Sepertinya mereka arwah dari masa jaman penjajahan Belanda. Sebut saja namanya desi yang telah mengalami kejadian ini saat masih sekolah di bangku kelas II. Usianya sekarang pun sudah menginjak 25 tahun. Saat itu bertepatan ada acara perkemahan yang di adakan di halaman sekolahan.
Poker Online - Malam itu kebetulan bulan bersinar terang yang sedang masa purnama. Desi yang bersama teman-teman nya berkumpul di aula sekolah. tapi, tidak berapa lama salah seorang temannya minta ddiantar ke kamar kecil. Setelah selesai mengantar mereka kembali ke aula.

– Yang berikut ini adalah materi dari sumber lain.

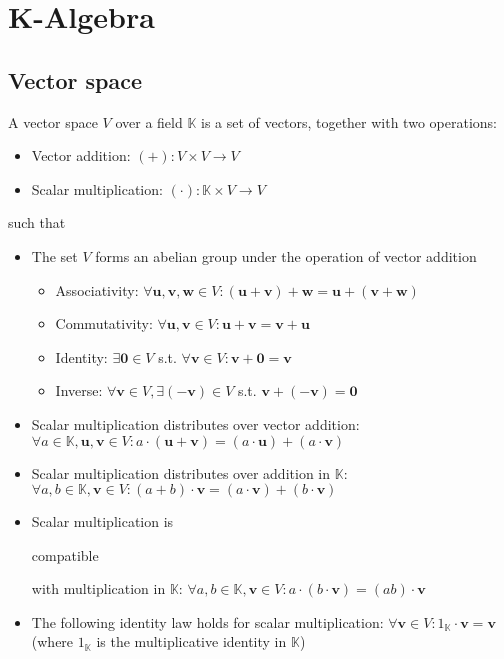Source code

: \documentclass{article}
\newenvironment{itemized}{ 
\begin{itemize}
\setlength{\itemsep}{0pt}
\setlength{\parskip}{0pt}
\setlength{\parsep}{0pt}     
}{\end{itemize}}
\renewcommand{\vec}[1]{\mathbf{#1}}
\begin{document}
\section*{K-Algebra}

\subsection*{Vector space}

A vector space $V$ over a field $\mathbb{K}$ is a set of vectors, together with two operations:

  \begin{itemized}
    \item Vector addition: $(+) : V \times V \rightarrow V$
    \item Scalar multiplication: $(\cdot) : \mathbb{K} \times V \rightarrow V$
  \end{itemized}

\noindent such that 
  
  \begin{itemized}
    \item The set $V$ forms an abelian group under the operation of vector addition
      \begin{itemized}
        \item Associativity: $ \forall \vec{u}, \vec{v}, \vec{w} \in V : (\vec{u} + \vec{v}) + \vec{w} = \vec{u} + (\vec{v} + \vec{w}) $
        \item Commutativity: $ \forall \vec{u}, \vec{v} \in V : \vec{u} + \vec{v} = \vec{v} + \vec{u} $
        \item Identity: $ \exists \vec{0} \in V $ s.t. $ \forall \vec{v} \in V : \vec{v} + \vec{0} = \vec{v} $
        \item Inverse: $ \forall \vec{v} \in V, \exists \vec{(-v)} \in V $ s.t. $ \vec{v} + \vec{(-v)} = \vec{0} $
      \end{itemized}
    \item Scalar multiplication distributes over vector addition: $ \forall a \in \mathbb{K}, \vec{u}, \vec{v} \in V : a \cdot (\vec{u} + \vec{v}) = (a \cdot \vec{u}) + (a \cdot \vec{v}) $
    \item Scalar multiplication distributes over addition in $\mathbb{K}$: $ \forall a, b \in \mathbb{K}, \vec{v} \in V : (a + b) \cdot \vec{v} = (a \cdot \vec{v}) + (b \cdot \vec{v}) $
    \item Scalar multiplication is \begin{em}compatible\end{em} with multiplication in $\mathbb{K}$: $ \forall a,b \in \mathbb{K}, \vec{v} \in V : a \cdot (b \cdot \vec{v}) = (ab) \cdot \vec{v} $ 
    \item The following identity law holds for scalar multiplication: $ \forall \vec{v} \in V : 1_{\mathbb{K}} \cdot \vec{v} = \vec{v} $ (where $1_{\mathbb{K}}$ is the multiplicative identity in $\mathbb{K}$)
  \end{itemized}
\end{document}
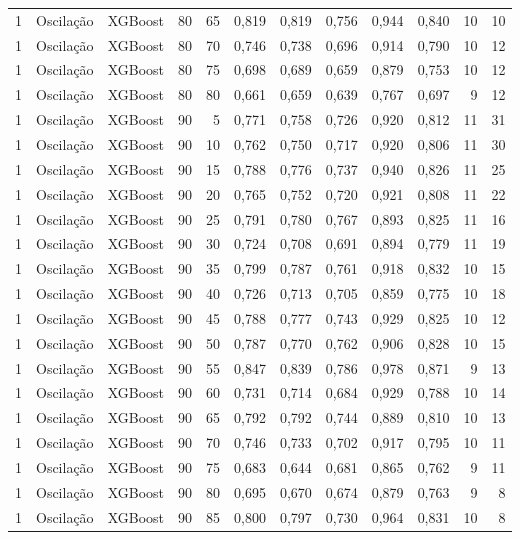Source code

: \begin{longtable}{@{}rllrrrrrrrrr@{}}
1 & Oscilação & XGBoost & 80 & 65 & 0,819 & 0,819 & 0,756 & 0,944 & 0,840 & 10 & 10 \\
1 & Oscilação & XGBoost & 80 & 70 & 0,746 & 0,738 & 0,696 & 0,914 & 0,790 & 10 & 12 \\
1 & Oscilação & XGBoost & 80 & 75 & 0,698 & 0,689 & 0,659 & 0,879 & 0,753 & 10 & 12 \\
1 & Oscilação & XGBoost & 80 & 80 & 0,661 & 0,659 & 0,639 & 0,767 & 0,697 & 9 & 12 \\
1 & Oscilação & XGBoost & 90 & 5 & 0,771 & 0,758 & 0,726 & 0,920 & 0,812 & 11 & 31 \\
1 & Oscilação & XGBoost & 90 & 10 & 0,762 & 0,750 & 0,717 & 0,920 & 0,806 & 11 & 30 \\
1 & Oscilação & XGBoost & 90 & 15 & 0,788 & 0,776 & 0,737 & 0,940 & 0,826 & 11 & 25 \\
1 & Oscilação & XGBoost & 90 & 20 & 0,765 & 0,752 & 0,720 & 0,921 & 0,808 & 11 & 22 \\
1 & Oscilação & XGBoost & 90 & 25 & 0,791 & 0,780 & 0,767 & 0,893 & 0,825 & 11 & 16 \\
1 & Oscilação & XGBoost & 90 & 30 & 0,724 & 0,708 & 0,691 & 0,894 & 0,779 & 11 & 19 \\
1 & Oscilação & XGBoost & 90 & 35 & 0,799 & 0,787 & 0,761 & 0,918 & 0,832 & 10 & 15 \\
1 & Oscilação & XGBoost & 90 & 40 & 0,726 & 0,713 & 0,705 & 0,859 & 0,775 & 10 & 18 \\
1 & Oscilação & XGBoost & 90 & 45 & 0,788 & 0,777 & 0,743 & 0,929 & 0,825 & 10 & 12 \\
1 & Oscilação & XGBoost & 90 & 50 & 0,787 & 0,770 & 0,762 & 0,906 & 0,828 & 10 & 15 \\
1 & Oscilação & XGBoost & 90 & 55 & 0,847 & 0,839 & 0,786 & 0,978 & 0,871 & 9 & 13 \\
1 & Oscilação & XGBoost & 90 & 60 & 0,731 & 0,714 & 0,684 & 0,929 & 0,788 & 10 & 14 \\
1 & Oscilação & XGBoost & 90 & 65 & 0,792 & 0,792 & 0,744 & 0,889 & 0,810 & 10 & 13 \\
1 & Oscilação & XGBoost & 90 & 70 & 0,746 & 0,733 & 0,702 & 0,917 & 0,795 & 10 & 11 \\
1 & Oscilação & XGBoost & 90 & 75 & 0,683 & 0,644 & 0,681 & 0,865 & 0,762 & 9 & 11 \\
1 & Oscilação & XGBoost & 90 & 80 & 0,695 & 0,670 & 0,674 & 0,879 & 0,763 & 9 & 8 \\
1 & Oscilação & XGBoost & 90 & 85 & 0,800 & 0,797 & 0,730 & 0,964 & 0,831 & 10 & 8 \\

\end{longtable}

Di tengah perjalanan tiba-tiba temannya terdiam sambil menunjuk suatu tempat. Wajahnya sangat pucat, tampak tergagap dan susah untuk bisa mengucapkan kata-kata. Saat desi melihat tempat yang ditunjuk itu pun jadi kaget setengah mati. Ternyata di sana dia melihat seorang suster dengan kereta dorongnya.
Poker Terkini - Berjalan melayang-layang di udara sekitar 10 cm dari lantai. Dan beberapa saat kemudian temannya pingsan. Tapi dia tidak berani untuk menceritakan hal itu pada kakak pembinanya karena takut dikira mengada-ada. Saat tidur malam telah tiba itu desi yang tidak bisa tidur karena memikirkan kejadian yang baru saja di alami.

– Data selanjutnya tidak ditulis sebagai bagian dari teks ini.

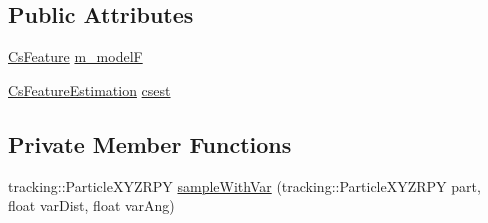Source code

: \subsection*{\-Public \-Attributes}
\begin{DoxyCompactItemize}
\item 
\hyperlink{class_cs_feature}{\-Cs\-Feature} \hyperlink{class_particlepose_a4d0304244af04da649472549e3a57f05}{m\-\_\-model\-F}
\item 
\hyperlink{class_cs_feature_estimation}{\-Cs\-Feature\-Estimation} \hyperlink{class_particlepose_af41bfccd67a035c391b1e4655d66f631}{csest}
\end{DoxyCompactItemize}
\subsection*{\-Private \-Member \-Functions}
\begin{DoxyCompactItemize}
\item 
tracking\-::\-Particle\-X\-Y\-Z\-R\-P\-Y \hyperlink{class_particlepose_a248a7f70bff04020c78dca31c3d35053}{sample\-With\-Var} (tracking\-::\-Particle\-X\-Y\-Z\-R\-P\-Y part, float var\-Dist, float var\-Ang)
\end{DoxyCompactItemize}

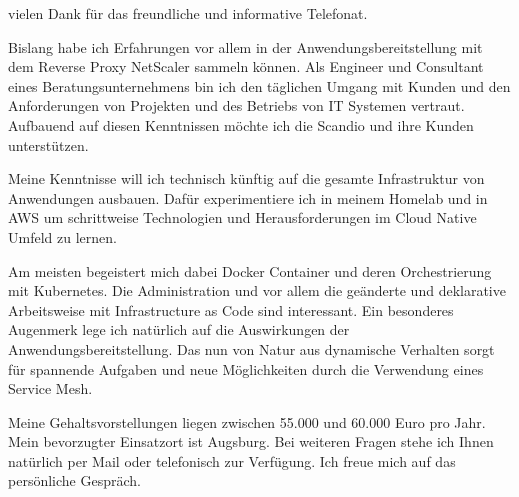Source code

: \documentclass[11pt, a4paper]{awesome-cv} %
\begin{document}
\makecvheader %

\makelettertitle %


\begin{cvletter}



vielen Dank für das freundliche und informative Telefonat.

Bislang habe ich Erfahrungen vor allem in der Anwendungsbereitstellung mit dem Reverse Proxy NetScaler sammeln können. Als Engineer und Consultant eines Beratungsunternehmens bin ich den täglichen Umgang mit Kunden und den Anforderungen von Projekten und des Betriebs von IT Systemen vertraut. Aufbauend auf diesen Kenntnissen möchte ich die Scandio und ihre Kunden unterstützen.

Meine Kenntnisse will ich technisch künftig auf die gesamte Infrastruktur von Anwendungen ausbauen. Dafür experimentiere ich in meinem Homelab und in AWS um schrittweise Technologien und Herausforderungen im Cloud Native Umfeld zu lernen.

Am meisten begeistert mich dabei Docker Container und deren Orchestrierung mit Kubernetes. Die Administration und vor allem die geänderte und deklarative Arbeitsweise mit Infrastructure as Code sind interessant. 
Ein besonderes Augenmerk lege ich natürlich auf die Auswirkungen der Anwendungsbereitstellung. Das nun von Natur aus dynamische Verhalten sorgt für spannende Aufgaben und neue Möglichkeiten durch die Verwendung eines Service Mesh.




Meine Gehaltsvorstellungen liegen zwischen 55.000 und 60.000 Euro pro Jahr. Mein bevorzugter Einsatzort ist Augsburg. 
Bei weiteren Fragen stehe ich Ihnen natürlich per Mail oder telefonisch zur Verfügung. Ich freue mich auf das persönliche Gespräch.



\end{cvletter}


\makeletterclosing %
\end{document}
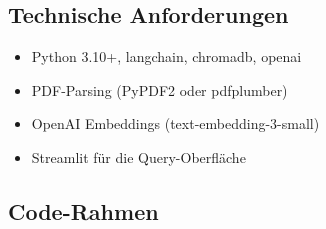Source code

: \subsection*{Technische Anforderungen}
\begin{itemize}[leftmargin=*]
    \item Python 3.10+, langchain, chromadb, openai
    \item PDF-Parsing (PyPDF2 oder pdfplumber)
    \item OpenAI Embeddings (text-embedding-3-small)
    \item Streamlit für die Query-Oberfläche
\end{itemize}

\subsection*{Code-Rahmen}

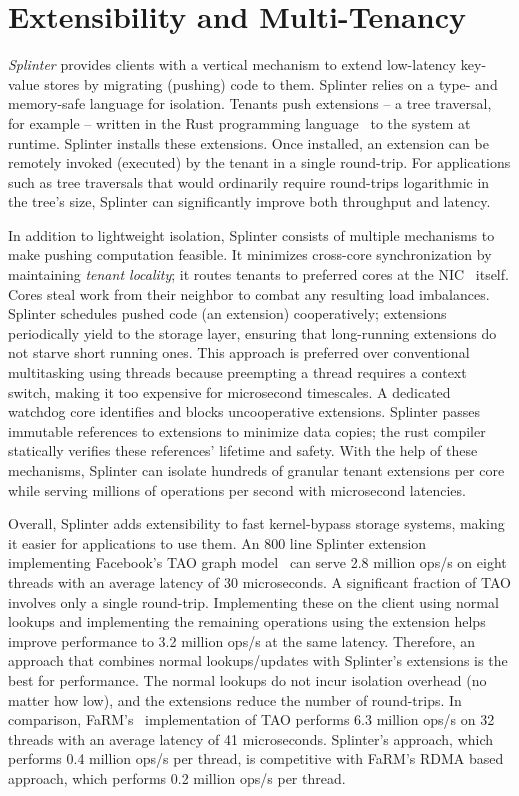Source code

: \section{Extensibility and Multi-Tenancy}

\emph{Splinter} provides clients with a vertical mechanism
to extend low-latency key-value stores by migrating (pushing) code to them.
%
Splinter relies on a type- and memory-safe language for isolation.
%
Tenants push
extensions – a tree traversal, for example – written in the Rust
programming language~\cite{rust} to the system at runtime.
%
Splinter installs
these extensions.
%
Once installed, an extension can
be remotely invoked (executed) by the tenant in a
single round-trip.
%
For applications such as tree traversals that would ordinarily require
round-trips logarithmic in the tree's size, Splinter can
significantly improve both throughput and latency.

In addition to lightweight isolation, Splinter consists of multiple
mechanisms to make pushing computation feasible.
%
It minimizes cross-core synchronization
by maintaining \emph{tenant locality};
%
it routes tenants
to preferred cores at the NIC~\cite{flow-director} itself.
%
Cores
steal work from
their neighbor to combat any resulting load imbalances.
%
Splinter schedules pushed code (an extension) cooperatively; extensions
periodically yield to the storage layer, ensuring that long-running
extensions do not starve short running ones.
%
This
approach is preferred over conventional multitasking using threads
because preempting a thread requires a context switch, making it too
expensive for microsecond timescales.
%
A dedicated watchdog core identifies and blocks uncooperative
extensions.
%
Splinter passes immutable references to extensions to minimize data
copies; the rust compiler statically verifies these references' lifetime
and safety.
%
With the help of these mechanisms, Splinter can isolate
hundreds of granular tenant extensions per core while serving millions of
operations per second with microsecond latencies.

Overall, Splinter adds extensibility to fast kernel-bypass storage
systems, making it easier for applications to use them.
%
An 800 line Splinter extension implementing Facebook’s TAO graph
model~\cite{tao-2013}
can serve 2.8 million ops/s on eight threads with an average latency of
30 microseconds.
%
A significant fraction of TAO involves only a single
round-trip.
%
Implementing these on the client using normal lookups and
implementing the remaining operations using the extension helps improve
performance to 3.2 million ops/s at the same latency.
%
Therefore, an
approach that combines normal lookups/updates with Splinter’s extensions
is the best for performance.
%
The normal lookups do not incur isolation
overhead (no matter how low), and the extensions reduce the number of
round-trips.
%
In comparison, FaRM’s~\cite{farm-2014} implementation of TAO performs
6.3 million
ops/s on 32 threads with an average latency of 41 microseconds.
%
Splinter’s approach, which performs 0.4 million ops/s per thread,
is competitive with FaRM’s RDMA based approach, which performs 0.2 million
ops/s per thread.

Akhirnya dia memutuskan untuk kembali ke tempat kejadian. Entah mengapa kayak sepertinya ada dorongan kuat dalam diriku untuk menuju tempat itu. desi yang berjalan menelusuri lorong-lorong gelap. Lalu langkahnya terhenti karena melihat sesuatu yang aneh yang dia lihat.

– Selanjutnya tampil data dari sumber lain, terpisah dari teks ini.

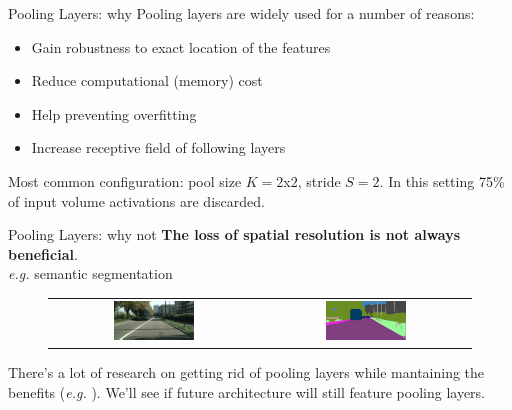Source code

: \documentclass[aspectratio=169]{beamer}
\begin{document}

\begin{frame}{Pooling Layers: why}
Pooling layers are widely used for a number of reasons:
\begin{itemize}
\item Gain robustness to exact location of the features
\item Reduce computational (memory) cost
\item Help preventing overfitting
\item Increase receptive field of following layers
\end{itemize}
Most common configuration: pool size $K=2$x$2$, stride $S=2$. In this setting 75\% of input volume activations are discarded.
\end{frame}


\begin{frame}{Pooling Layers: why not}
\textbf{The loss of spatial resolution is not always beneficial}.\\
\emph{e.g.} semantic segmentation
\begin{figure}
\begin{tabular}{cc}
\includegraphics[width=0.4\textwidth]{img/cnn/semseg_in.jpg}&
\includegraphics[width=0.4\textwidth]{img/cnn/semseg_out.png}
\end{tabular}
\end{figure}
There's a lot of research on getting rid of pooling layers while mantaining the benefits (\emph{e.g.} \cite{springenberg2014striving,yu2015multi}). We'll see if future architecture will still feature pooling layers.
\end{frame}

\end{document}
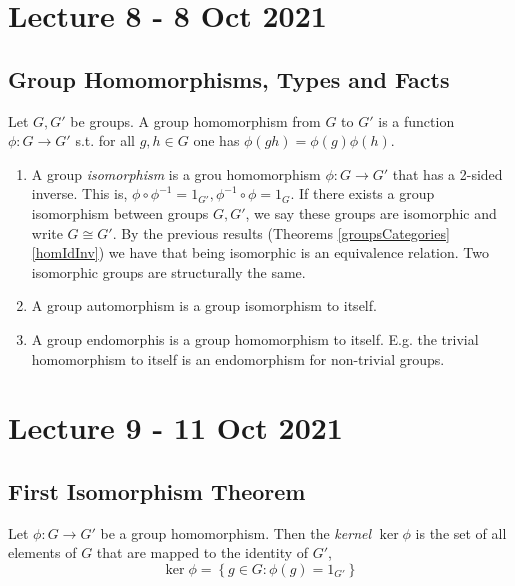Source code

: \documentclass[11pt]{scrartcl}
\begin{document}
\section{Lecture 8 - 8 Oct 2021}

\subsection{Group Homomorphisms, Types and Facts}

\begin{definition}
  Let $G,G'$ be groups. A group homomorphism from $G$ to $G'$ is a function $\phi:G\to G'$
  s.t. for all $g,h\in G$ one has $\phi(gh)=\phi(g) \phi(h)$.
  \label{groupHomomorphism}
\end{definition}

\begin{definition}
  \begin{enumerate}
    \item A group \emph{isomorphism} is a grou homomorphism $\phi:G\to G'$ that has a
      2-sided inverse. This is, $\phi\circ\phi^{-1}=1_{G'},\phi^{-1}\circ\phi=1_G$. If
      there exists a group isomorphism between groups $G,G'$, we say these groups are
      isomorphic and write $G\cong G'$. By the previous results (Theorems
      \ref{groupsCategories} \ref{homIdInv}) we have that being isomorphic is an
      equivalence relation. Two isomorphic groups are structurally the same.

    \item A group automorphism is a group isomorphism to itself.
    \item A group endomorphis is a group homomorphism to itself. E.g. the trivial
      homomorphism to itself is an endomorphism for non-trivial groups.
  \end{enumerate}
  \label{morphismZoo}
\end{definition}

\section{Lecture 9 - 11 Oct 2021}

\subsection{First Isomorphism Theorem}

\begin{definition} 
  Let $\phi:G\to G'$ be a group homomorphism. Then the \emph{kernel} $\ker\phi$ is the set
  of all elements of $G$ that are mapped to the identity of $G'$,
  \[\ker \phi = \left\{ g\in G : \phi(g)=1_{G'} \right\}\]
  \label{kernel}
\end{definition}
\end{document}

Agen Poker - Tapi setelah didekati ternyata di kelas II-B itu dia melihat ada sosok dokter dan suster yang sedang mengoperasi pasiennya. Jantungnya berdegup kencang dan kakinya tidak bisa bergerak. Desi yang hanya berdiri mematung dengan melihat kejadian yang sedang terjadi itu dan sedangkan suster itu melayang melintas melewati tubuhnya.
Sosok dokter dan suster itu seperti orang zaman Belanda dulu. Entah berapa lama desi berdiri mematung di depan kelas itu. Tiba-tiba ada tangan yang dingin memegang pundaknya, desi kaget setengah mati ternyata tangan itu adalah tangan kakak kelasnya yang sedang patroli.
Saat ditanya desi yang hanya diam saja. Dan anehnya dilihatnya kelas itu ternyata kembali menjadi kelas biasa saja. Pengalaman ini sendiri sampai sekarang masih sering menghantui desi.